* **PROMPT**
Copy every line of the records exactly, without including the images.

* **INFORMATION PROVIDED**
= Beginning of Section =

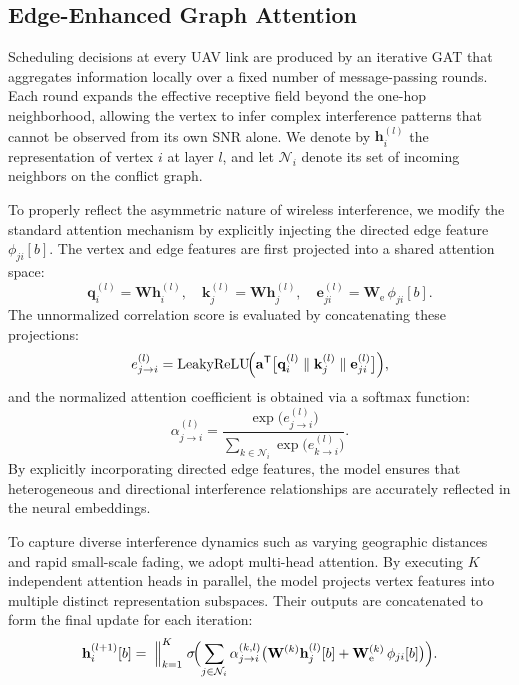 \documentclass[letterpaper,journal]{IEEEtran}
\begin{document}
	\subsection{Edge-Enhanced Graph Attention}
	\label{ssec:gat_attention}
	
	Scheduling decisions at every UAV link are produced by an iterative GAT that aggregates information locally over a fixed number of message-passing rounds. Each round expands the effective receptive field beyond the one-hop neighborhood, allowing the vertex to infer complex interference patterns that cannot be observed from its own SNR alone. We denote by $\mathbf{h}_i^{(l)}$ the representation of vertex $i$ at layer $l$, and let $\mathcal{N}_i$ denote its set of incoming neighbors on the conflict graph.
	
	To properly reflect the asymmetric nature of wireless interference, we modify the standard attention mechanism by explicitly injecting the directed edge feature $\phi_{ji}[b]$. The vertex and edge features are first projected into a shared attention space:
	\[
	\mathbf{q}_i^{(l)} = \mathbf{W}\mathbf{h}_i^{(l)}, \quad
	\mathbf{k}_j^{(l)} = \mathbf{W}\mathbf{h}_j^{(l)}, \quad
	\mathbf{e}_{ji}^{(l)} = \mathbf{W}_{\mathrm{e}}\, \phi_{ji}[b].
	\]
	The unnormalized correlation score is evaluated by concatenating these projections:
	\begin{equation}
		e^{(l)}_{j\to i} = \mathrm{LeakyReLU}\!\Bigl( \mathbf{a}^{\mathsf{T}} \bigl[ \mathbf{q}_i^{(l)} \;\Vert\; \mathbf{k}_j^{(l)} \;\Vert\; \mathbf{e}_{ji}^{(l)} \bigr] \Bigr),
		\label{eq:gat_attention_score}
	\end{equation}
	and the normalized attention coefficient is obtained via a softmax function:
	\begin{equation}
		\alpha^{(l)}_{j\to i} = \frac{\exp\bigl(e^{(l)}_{j\to i}\bigr)}{\sum_{k \in \mathcal{N}_i} \exp\bigl(e^{(l)}_{k \to i}\bigr)}.
		\label{eq:gat_attention}
	\end{equation}
	By explicitly incorporating directed edge features, the model ensures that heterogeneous and directional interference relationships are accurately reflected in the neural embeddings.
	
	To capture diverse interference dynamics such as varying geographic distances and rapid small-scale fading, we adopt multi-head attention. By executing $K$ independent attention heads in parallel, the model projects vertex features into multiple distinct representation subspaces. Their outputs are concatenated to form the final update for each iteration:
	\begin{equation}
		\mathbf{h}_i^{(l+1)}[b] = \;\Big\Vert_{k=1}^{K}\; \sigma\!\Bigl( \sum_{j \in \mathcal{N}_i} \alpha^{(k,l)}_{j\to i} \bigl( \mathbf{W}^{(k)} \mathbf{h}_j^{(l)}[b] + \mathbf{W}_{\mathrm{e}}^{(k)}\, \phi_{ji}[b] \bigr) \Bigr).
		\label{eq:gat_multihead}
	\end{equation}
	
\end{document}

= End of Section =

* **ANSWER TO THIS TASK**
 \documentclass[letterpaper,journal]{IEEEtran}
\begin{document}
	\subsection{Edge-Enhanced Graph Attention}
	\label{ssec:gat_attention}
	
	Scheduling decisions at every UAV link are produced by an iterative GAT that aggregates information locally over a fixed number of message-passing rounds. Each round expands the effective receptive field beyond the one-hop neighborhood, allowing the vertex to infer complex interference patterns that cannot be observed from its own SNR alone. We denote by $\mathbf{h}_i^{(l)}$ the representation of vertex $i$ at layer $l$, and let $\mathcal{N}_i$ denote its set of incoming neighbors on the conflict graph.
	
	To properly reflect the asymmetric nature of wireless interference, we modify the standard attention mechanism by explicitly injecting the directed edge feature $\phi_{ji}[b]$. The vertex and edge features are first projected into a shared attention space:
	\[
	\mathbf{q}_i^{(l)} = \mathbf{W}\mathbf{h}_i^{(l)}, \quad
	\mathbf{k}_j^{(l)} = \mathbf{W}\mathbf{h}_j^{(l)}, \quad
	\mathbf{e}_{ji}^{(l)} = \mathbf{W}_{\mathrm{e}}\, \phi_{ji}[b].
	\]
	The unnormalized correlation score is evaluated by concatenating these projections:
	\begin{equation}
		e^{(l)}_{j\to i} = \mathrm{LeakyReLU}\!\Bigl( \mathbf{a}^{\mathsf{T}} \bigl[ \mathbf{q}_i^{(l)} \;\Vert\; \mathbf{k}_j^{(l)} \;\Vert\; \mathbf{e}_{ji}^{(l)} \bigr] \Bigr),
		\label{eq:gat_attention_score}
	\end{equation}
	and the normalized attention coefficient is obtained via a softmax function:
	\begin{equation}
		\alpha^{(l)}_{j\to i} = \frac{\exp\bigl(e^{(l)}_{j\to i}\bigr)}{\sum_{k \in \mathcal{N}_i} \exp\bigl(e^{(l)}_{k \to i}\bigr)}.
		\label{eq:gat_attention}
	\end{equation}
	By explicitly incorporating directed edge features, the model ensures that heterogeneous and directional interference relationships are accurately reflected in the neural embeddings.
	
	To capture diverse interference dynamics such as varying geographic distances and rapid small-scale fading, we adopt multi-head attention. By executing $K$ independent attention heads in parallel, the model projects vertex features into multiple distinct representation subspaces. Their outputs are concatenated to form the final update for each iteration:
	\begin{equation}
		\mathbf{h}_i^{(l+1)}[b] = \;\Big\Vert_{k=1}^{K}\; \sigma\!\Bigl( \sum_{j \in \mathcal{N}_i} \alpha^{(k,l)}_{j\to i} \bigl( \mathbf{W}^{(k)} \mathbf{h}_j^{(l)}[b] + \mathbf{W}_{\mathrm{e}}^{(k)}\, \phi_{ji}[b] \bigr) \Bigr).
		\label{eq:gat_multihead}
	\end{equation}
	
\end{document}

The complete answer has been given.